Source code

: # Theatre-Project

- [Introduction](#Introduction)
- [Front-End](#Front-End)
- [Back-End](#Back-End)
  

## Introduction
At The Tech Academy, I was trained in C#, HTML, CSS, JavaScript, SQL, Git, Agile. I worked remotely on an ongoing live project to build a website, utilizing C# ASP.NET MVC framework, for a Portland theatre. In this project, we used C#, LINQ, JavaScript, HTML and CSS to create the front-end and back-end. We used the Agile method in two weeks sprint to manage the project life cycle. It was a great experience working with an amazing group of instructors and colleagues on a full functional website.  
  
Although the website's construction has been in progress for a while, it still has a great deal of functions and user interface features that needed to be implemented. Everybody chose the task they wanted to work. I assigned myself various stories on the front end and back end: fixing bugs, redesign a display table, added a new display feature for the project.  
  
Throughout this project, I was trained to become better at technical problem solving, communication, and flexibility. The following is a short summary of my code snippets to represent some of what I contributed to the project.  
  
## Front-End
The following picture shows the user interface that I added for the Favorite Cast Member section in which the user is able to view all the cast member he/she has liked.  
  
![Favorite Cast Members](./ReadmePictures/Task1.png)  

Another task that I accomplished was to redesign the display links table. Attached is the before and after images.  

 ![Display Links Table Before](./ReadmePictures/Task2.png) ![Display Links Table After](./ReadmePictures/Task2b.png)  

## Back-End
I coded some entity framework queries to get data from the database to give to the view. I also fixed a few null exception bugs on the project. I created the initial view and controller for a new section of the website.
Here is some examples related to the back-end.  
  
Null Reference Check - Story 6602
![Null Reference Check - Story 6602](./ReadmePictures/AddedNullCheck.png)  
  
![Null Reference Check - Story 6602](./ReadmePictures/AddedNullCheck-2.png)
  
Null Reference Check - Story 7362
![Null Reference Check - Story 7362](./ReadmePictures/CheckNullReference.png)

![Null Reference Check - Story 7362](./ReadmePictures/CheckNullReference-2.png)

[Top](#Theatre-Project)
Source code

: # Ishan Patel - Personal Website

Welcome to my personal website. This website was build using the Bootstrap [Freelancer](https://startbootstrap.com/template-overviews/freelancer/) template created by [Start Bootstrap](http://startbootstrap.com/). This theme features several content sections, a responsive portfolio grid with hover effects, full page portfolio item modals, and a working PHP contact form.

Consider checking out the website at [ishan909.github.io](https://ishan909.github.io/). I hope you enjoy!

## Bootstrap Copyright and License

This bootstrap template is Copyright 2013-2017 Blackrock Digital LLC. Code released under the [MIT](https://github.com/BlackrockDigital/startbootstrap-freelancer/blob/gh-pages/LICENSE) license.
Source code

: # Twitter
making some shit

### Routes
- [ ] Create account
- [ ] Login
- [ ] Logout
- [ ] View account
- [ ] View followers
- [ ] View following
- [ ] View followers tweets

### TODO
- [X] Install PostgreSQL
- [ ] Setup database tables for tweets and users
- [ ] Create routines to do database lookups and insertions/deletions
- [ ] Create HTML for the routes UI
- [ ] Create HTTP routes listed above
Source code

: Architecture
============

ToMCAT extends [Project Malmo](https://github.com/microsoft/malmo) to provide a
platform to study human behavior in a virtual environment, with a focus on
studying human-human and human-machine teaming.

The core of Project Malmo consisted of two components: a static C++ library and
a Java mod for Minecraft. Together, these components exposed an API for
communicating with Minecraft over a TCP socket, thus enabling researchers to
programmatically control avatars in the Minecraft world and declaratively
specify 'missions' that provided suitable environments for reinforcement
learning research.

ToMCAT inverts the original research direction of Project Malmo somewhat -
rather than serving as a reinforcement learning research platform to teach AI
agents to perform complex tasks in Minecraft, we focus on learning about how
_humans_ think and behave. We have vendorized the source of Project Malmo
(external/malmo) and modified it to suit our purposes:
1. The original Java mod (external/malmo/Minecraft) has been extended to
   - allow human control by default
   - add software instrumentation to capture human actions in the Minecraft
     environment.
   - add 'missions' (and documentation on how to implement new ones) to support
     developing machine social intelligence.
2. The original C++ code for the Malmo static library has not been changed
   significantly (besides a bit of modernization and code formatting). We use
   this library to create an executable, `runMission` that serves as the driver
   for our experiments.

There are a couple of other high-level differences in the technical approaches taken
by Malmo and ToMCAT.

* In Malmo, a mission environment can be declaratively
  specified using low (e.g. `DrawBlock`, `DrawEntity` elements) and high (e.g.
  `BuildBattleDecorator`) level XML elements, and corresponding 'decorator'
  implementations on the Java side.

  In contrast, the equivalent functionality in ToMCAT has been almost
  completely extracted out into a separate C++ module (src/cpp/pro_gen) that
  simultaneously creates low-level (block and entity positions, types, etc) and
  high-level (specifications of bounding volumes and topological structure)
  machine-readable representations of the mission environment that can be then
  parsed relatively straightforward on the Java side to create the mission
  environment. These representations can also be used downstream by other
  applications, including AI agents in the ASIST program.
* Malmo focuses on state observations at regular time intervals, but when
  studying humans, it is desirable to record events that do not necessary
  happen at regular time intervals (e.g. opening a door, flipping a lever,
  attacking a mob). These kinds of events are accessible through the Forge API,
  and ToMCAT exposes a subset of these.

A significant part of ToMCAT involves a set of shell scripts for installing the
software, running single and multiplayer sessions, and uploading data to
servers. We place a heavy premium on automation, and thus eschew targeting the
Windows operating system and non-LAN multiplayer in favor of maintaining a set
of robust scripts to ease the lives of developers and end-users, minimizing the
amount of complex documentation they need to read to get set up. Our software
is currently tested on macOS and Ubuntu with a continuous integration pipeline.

■ **INSTRUCTIONS TO FOLLOW**
Reproducing the whole listing above is not the task. Copy exactly only the lines from the one with "2. The original" to the one with "and corresponding 'decorator'", both kept.

■ **ANSWER SECTION**
2. The original C++ code for the Malmo static library has not been changed
   significantly (besides a bit of modernization and code formatting). We use
   this library to create an executable, `runMission` that serves as the driver
   for our experiments.

There are a couple of other high-level differences in the technical approaches taken
by Malmo and ToMCAT.

* In Malmo, a mission environment can be declaratively
  specified using low (e.g. `DrawBlock`, `DrawEntity` elements) and high (e.g.
  `BuildBattleDecorator`) level XML elements, and corresponding 'decorator'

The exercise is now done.